_Problem requirements:_ What you should give back is a precise copy of the lines below from the one containing "Through $\varphi_s$, $[\,,\,]_s$" through the one containing "2: Q2, K2 $\leftarrow$ W\_q2(X), W\_k2(X)", with no pictures.

Saved data entries:
= Beginning of Section =
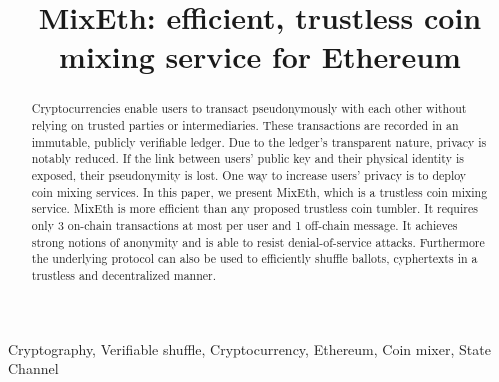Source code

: \documentclass[conference, compsoc]{IEEEtran}
\theoremstyle{definition}
\begin{document}
\title{MixEth: efficient, trustless coin mixing service for Ethereum}

\author{
\and
{}
}

\maketitle

\begin{abstract}
Cryptocurrencies enable users to transact pseudonymously with each other without relying on trusted parties or intermediaries. These transactions are recorded in an immutable, publicly verifiable ledger. Due to the ledger's transparent nature, privacy is notably reduced. If the link between users' public key and their physical identity is exposed, their pseudonymity is lost. One way to increase users' privacy is to deploy coin mixing services. In this paper, we present MixEth, which is a trustless coin mixing service. MixEth is more efficient than any proposed trustless coin tumbler. It requires only 3 on-chain transactions at most per user and 1 off-chain message. It achieves strong notions of anonymity and is able to resist denial-of-service attacks. Furthermore the underlying protocol can also be used to efficiently shuffle ballots, cyphertexts in a trustless and decentralized manner.
\end{abstract}

\begin{IEEEkeywords}
Cryptography, Verifiable shuffle, Cryptocurrency, Ethereum, Coin mixer, State Channel
\end{IEEEkeywords}
\end{document}
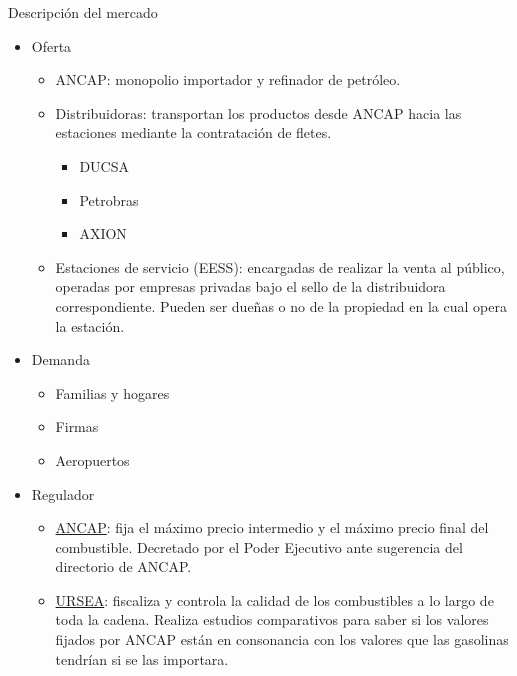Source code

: \documentclass[10pt]{beamer}
\begin{document}
\begin{frame}[allowframebreaks]{Descripción del mercado}

\begin{itemize}
\item Oferta
	\begin{itemize}
	\item ANCAP: monopolio importador y refinador de petróleo.
	\item Distribuidoras: transportan los productos desde ANCAP hacia las estaciones mediante la contratación de fletes.
		\begin{itemize}
		\item DUCSA 
		\item Petrobras
		\item AXION
		\end{itemize}
	\item Estaciones de servicio (EESS): encargadas de realizar la venta al público, operadas por empresas privadas bajo el sello de la distribuidora correspondiente. Pueden ser dueñas o no de la propiedad en la cual opera la estación.
	\end{itemize}
\end{itemize}

\begin{itemize}
\item Demanda
	\begin{itemize}
	\item Familias y hogares
	\item Firmas
	\item Aeropuertos 
	\end{itemize}
\end{itemize}

\framebreak

\begin{itemize}
\item Regulador
	\begin{itemize}
	\item \underline{ANCAP}: fija el máximo precio intermedio y el máximo precio final del combustible. Decretado por el Poder Ejecutivo ante sugerencia del directorio de ANCAP.
	\item \underline{URSEA}: fiscaliza y controla la calidad de los combustibles a lo largo de toda la cadena. Realiza estudios comparativos para saber si los valores fijados por ANCAP están en consonancia con los valores que las gasolinas tendrían si se las importara. 
	\end{itemize}
\end{itemize}
\end{frame}
\end{document}
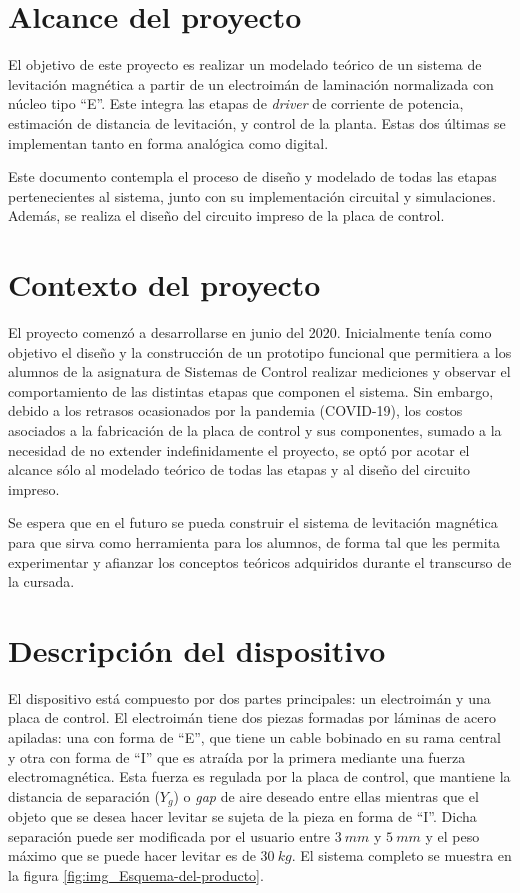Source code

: \section{Alcance del proyecto}

\noindent El objetivo de este proyecto es realizar un modelado teórico de un sistema de levitación magnética a partir de un electroimán de laminación normalizada con núcleo tipo “E''. Este integra las etapas de \textsl{driver} de corriente de potencia, estimación de distancia de levitación, y control de la planta. Estas dos últimas se implementan tanto en forma analógica como digital.

\noindent Este documento contempla el proceso de diseño y modelado de todas las etapas pertenecientes al sistema, junto con su implementación circuital y simulaciones. Además, se realiza el diseño del circuito impreso de la placa de control.



\section{Contexto del proyecto}

\noindent El proyecto comenzó a desarrollarse en junio del 2020. Inicialmente tenía como objetivo el diseño y la construcción de un prototipo funcional que permitiera a los alumnos de la asignatura de Sistemas de Control realizar mediciones y observar el comportamiento de las distintas etapas que componen el sistema. Sin embargo, debido a los retrasos ocasionados por la pandemia (COVID-19), los costos asociados a la fabricación de la placa de control y sus componentes, sumado a la  necesidad de no extender indefinidamente el proyecto, se optó por acotar el alcance sólo al modelado teórico de todas las etapas y al diseño del circuito impreso.

\noindent Se espera que en el futuro se pueda construir el sistema de levitación magnética para que sirva como herramienta para los alumnos, de forma tal que les permita experimentar y afianzar los conceptos teóricos adquiridos durante el transcurso de la cursada.



\section{Descripción del dispositivo}

\noindent El dispositivo está compuesto por dos partes principales: un electroimán y una placa de control. El electroimán tiene dos piezas formadas por láminas de acero apiladas: una con forma de “E”, que tiene un cable bobinado en su rama central y otra con forma de “I” que es atraída por la primera mediante una fuerza electromagnética. Esta fuerza es regulada por la placa de control, que mantiene la distancia de separación ($Y_{g}$) o \textsl{gap} de aire deseado entre ellas mientras que el objeto que se desea hacer levitar se sujeta de la pieza en forma de “I”. Dicha separación puede ser modificada por el usuario entre $3\:mm$ y $5\:mm$ y el peso máximo que se puede hacer levitar es de $30\:kg$. El sistema completo se muestra en la figura \ref{fig:img_Esquema-del-producto}.

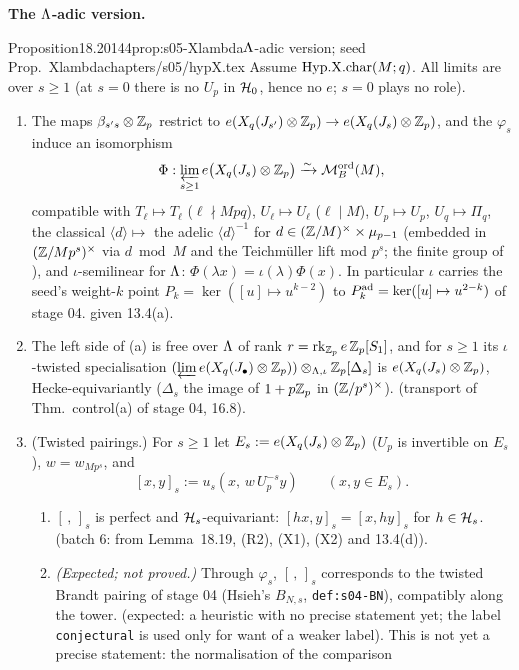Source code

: \medskip\noindent\textbf{The $\Lambda$-adic version.}\par
\begin{quoted}{Proposition}{18.20}{144}{prop:s05-Xlambda}{$\Lambda$-adic version; seed Prop.~Xlambda}{chapters/s05/hypX.tex}\label{rpt:prop:s05-Xlambda}
Assume $\mathrm{Hyp.X.char}(M;q)$. All limits are over $s\ge1$ (at $s=0$ there is no $U_p$ in $\mathcal{H}_0$, hence no $e$; $s=0$ plays no role).
\begin{enumerate}[label=(\alph*)]
\item The maps $\beta_{s's}\otimes\mathbb{Z}_p$ restrict to $e(X_q(J_{s'})\otimes\mathbb{Z}_p)\to e(X_q(J_s)\otimes\mathbb{Z}_p)$, and the $\varphi_s$ induce an isomorphism
  \[\Phi:\varprojlim_{s\ge1}e\big(X_q(J_s)\otimes\mathbb{Z}_p\big)\xrightarrow{\sim}\mathcal{M}^{\mathrm{ord}}_B(M),\]
  compatible with $T_\ell\mapsto T_\ell$ ($\ell\nmid Mpq$), $U_\ell\mapsto U_\ell$ ($\ell\mid M$), $U_p\mapsto U_p$, $U_q\mapsto\Pi_q$, the classical
  $\langle d\rangle\mapsto$ the adelic $\langle d\rangle^{-1}$ for $d\in(\mathbb{Z}/M)^\times\times\mu_{p-1}$ (embedded in $(\mathbb{Z}/Mp^s)^\times$ via $d\bmod M$ and the
  Teichmüller lift mod $p^s$; the finite group of ), and $\iota$-semilinear for $\Lambda$: $\Phi(\lambda x)=\iota(\lambda)\Phi(x)$.
  In particular $\iota$ carries the seed's weight-$k$ point $P_k=\ker([u]\mapsto u^{k-2})$ to $P^{\rm ad}_k=\ker([u]\mapsto u^{2-k})$ of stage 04.
  \stproved{} given 13.4(a).
\item The left side of (a) is free over $\Lambda$ of rank $r=\operatorname{rk}_{\mathbb{Z}_p}e\,\mathbb{Z}_p[S_1]$, and for $s\ge1$ its $\iota$-twisted specialisation
  $(\varprojlim e(X_q(J_\bullet)\otimes\mathbb{Z}_p))\otimes_{\Lambda,\iota}\mathbb{Z}_p[\Delta_s]$ is $e(X_q(J_s)\otimes\mathbb{Z}_p)$, Hecke-equivariantly
  ($\Delta_s$ the image of $1+p\mathbb{Z}_p$ in $(\mathbb{Z}/p^s)^\times$). \stpmc{} (transport of Thm.~control(a) of stage 04, 16.8).
\item (Twisted pairings.) For $s\ge1$ let $E_s:=e(X_q(J_s)\otimes\mathbb{Z}_p)$ ($U_p$ is invertible on $E_s$), $w=w_{Mp^s}$, and
  \[[x,y]_s:=u_s(x,\,w\,U_p^{-s}y)\qquad(x,y\in E_s).\]
  \begin{enumerate}[label=(c\arabic*)]
  \item $[\,,\,]_s$ is perfect and $\mathcal{H}_s$-equivariant: $[hx,y]_s=[x,hy]_s$ for $h\in\mathcal{H}_s$. \stpmc{} (batch 6: from Lemma~18.19, (R2), (X1), (X2) and
    13.4(d)).
  \item \emph{(Expected; not proved.)} Through $\varphi_s$, $[\,,\,]_s$ corresponds to the twisted Brandt pairing of stage 04 (Hsieh's $B_{N,s}$,
    \texttt{def:s04-BN}), compatibly along the tower. \stopen{} (expected: a heuristic with no precise statement yet; the label \texttt{conjectural} is used only for want of a weaker label). This is not yet a precise statement: the normalisation of the comparison

\end{enumerate}
\end{enumerate}
\end{quoted}
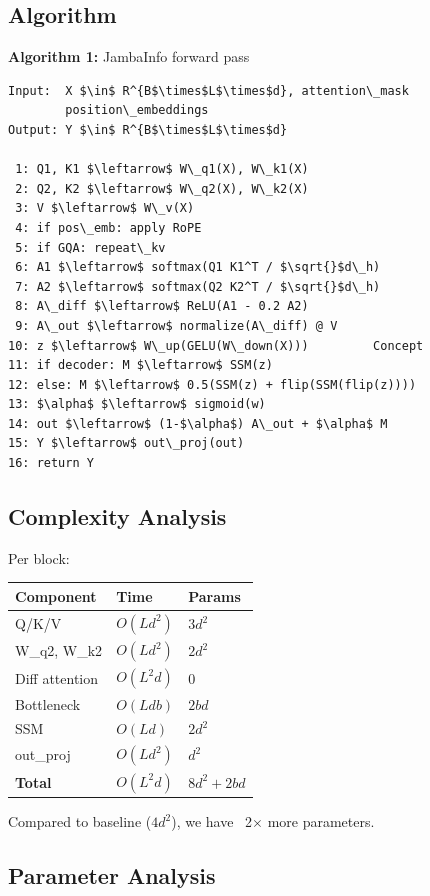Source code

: \subsection{Algorithm}

\textbf{Algorithm 1:} JambaInfo forward pass
\begin{lstlisting}
Input:  X $\in$ R^{B$\times$L$\times$d}, attention\_mask
        position\_embeddings
Output: Y $\in$ R^{B$\times$L$\times$d}

 1: Q1, K1 $\leftarrow$ W\_q1(X), W\_k1(X)
 2: Q2, K2 $\leftarrow$ W\_q2(X), W\_k2(X)
 3: V $\leftarrow$ W\_v(X)
 4: if pos\_emb: apply RoPE
 5: if GQA: repeat\_kv
 6: A1 $\leftarrow$ softmax(Q1 K1^T / $\sqrt{}$d\_h)
 7: A2 $\leftarrow$ softmax(Q2 K2^T / $\sqrt{}$d\_h)
 8: A\_diff $\leftarrow$ ReLU(A1 - 0.2 A2)
 9: A\_out $\leftarrow$ normalize(A\_diff) @ V
10: z $\leftarrow$ W\_up(GELU(W\_down(X)))         Concept
11: if decoder: M $\leftarrow$ SSM(z)
12: else: M $\leftarrow$ 0.5(SSM(z) + flip(SSM(flip(z))))
13: $\alpha$ $\leftarrow$ sigmoid(w)
14: out $\leftarrow$ (1-$\alpha$) A\_out + $\alpha$ M
15: Y $\leftarrow$ out\_proj(out)
16: return Y
\end{lstlisting}

\subsection{Complexity Analysis}

Per block:

\begin{table}[H]
\centering
\small
\begin{tabular}{lll}
\toprule
\textbf{Component} & \textbf{Time} & \textbf{Params} \\
\midrule
Q/K/V & $O(L d^2)$ & $3 d^2$ \\
W\_q2, W\_k2 & $O(L d^2)$ & $2 d^2$ \\
Diff attention & $O(L^2 d)$ & 0 \\
Bottleneck & $O(L d b)$ & $2 b d$ \\
SSM & $O(L d)$ & $2 d^2$ \\
out\_proj & $O(L d^2)$ & $d^2$ \\
\textbf{Total} & $O(L^2 d)$ & $8 d^2 + 2bd$ \\
\bottomrule
\end{tabular}
\end{table}

Compared to baseline ($4 d^2$), we have ~2$\times$ more parameters.

\subsection{Parameter Analysis}

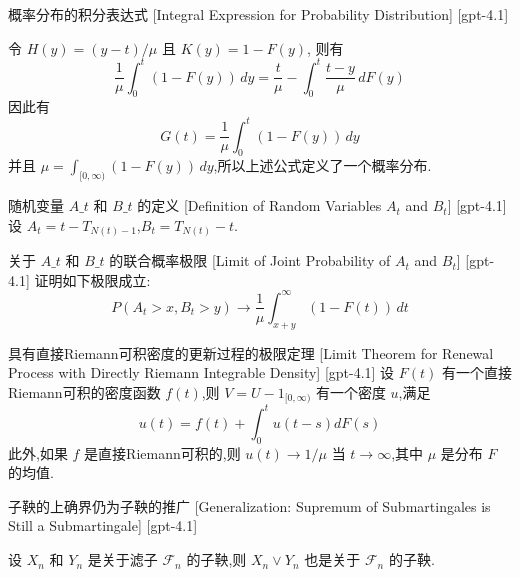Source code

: \documentclass[UTF8]{ctexart}
\begin{document}
    
    
    \begin{ppt}
        {概率分布的积分表达式}
        [Integral Expression for Probability Distribution]
        [gpt-4.1]
        
令 $H(y) = (y-t)/\mu$ 且 $K(y) = 1 - F(y)$, 则有
\[
\frac{1}{\mu} \int_0^t (1-F(y))\,dy = \frac{t}{\mu} - \int_0^t \frac{t-y}{\mu}\,dF(y)
\]
因此有
\[
G(t) = \frac{1}{\mu} \int_0^t (1-F(y))\,dy
\]
并且 $\mu = \int_{[0,\infty)} (1-F(y))\,dy$,所以上述公式定义了一个概率分布.

    \end{ppt}
    
    
    
    \begin{dfn}
        {随机变量 $A\_{t}$ 和 $B\_{t}$ 的定义}
        [Definition of Random Variables $A_{t}$ and $B_{t}$]
        [gpt-4.1]
        设 $A_{t} = t - T_{N(t) - 1}$,$B_{t} = T_{N(t)} - t$.
    \end{dfn}
    
    
    
    \begin{thm}
        {关于 $A\_{t}$ 和 $B\_{t}$ 的联合概率极限}
        [Limit of Joint Probability of $A_{t}$ and $B_{t}$]
        [gpt-4.1]
        证明如下极限成立:
\[
P(A_{t} > x, B_{t} > y) \to \frac{1}{\mu} \int_{x + y}^{\infty} (1 - F(t))\, dt
\]

    \end{thm}
    
    
    
    \begin{thm}
        {具有直接Riemann可积密度的更新过程的极限定理}
        [Limit Theorem for Renewal Process with Directly Riemann Integrable Density]
        [gpt-4.1]
        设 $F(t)$ 有一个直接Riemann可积的密度函数 $f(t)$,则 $V=U-1_{[0,\infty)}$ 有一个密度 $
u$,满足
\[
u(t) = f(t) + \int_{0}^{t} 
u(t - s) dF(s)
\]
此外,如果 $f$ 是直接Riemann可积的,则 $
u(t) \to 1/\mu$ 当 $t \to \infty$,其中 $\mu$ 是分布 $F$ 的均值.
    \end{thm}
    
    
    
    \begin{thm}
        {子鞅的上确界仍为子鞅的推广}
        [Generalization: Supremum of Submartingales is Still a Submartingale]
        [gpt-4.1]
        
设 $X_n$ 和 $Y_n$ 是关于滤子 ${\mathcal{F}}_n$ 的子鞅,则 $X_n \lor Y_n$ 也是关于 ${\mathcal{F}}_n$ 的子鞅.

    \end{thm}
    
\end{document}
= End of Section =
_Reply:_
  \item \emph{(Expected; not proved.)} Through $\varphi_s$, $[\,,\,]_s$ corresponds to the twisted Brandt pairing of stage 04 (Hsieh's $B_{N,s}$,
    \texttt{def:s04-BN}), compatibly along the tower. \stopen{} (expected: a heuristic with no precise statement yet; the label \texttt{conjectural} is used only for want of a weaker label). This is not yet a precise statement: the normalisation of the comparison

\end{enumerate}
\end{enumerate}
\end{quoted}
Source code

: \subsection{Algorithm}

\textbf{Algorithm 1:} JambaInfo forward pass
\begin{lstlisting}
Input:  X $\in$ R^{B$\times$L$\times$d}, attention\_mask
        position\_embeddings
Output: Y $\in$ R^{B$\times$L$\times$d}

 1: Q1, K1 $\leftarrow$ W\_q1(X), W\_k1(X)
 2: Q2, K2 $\leftarrow$ W\_q2(X), W\_k2(X)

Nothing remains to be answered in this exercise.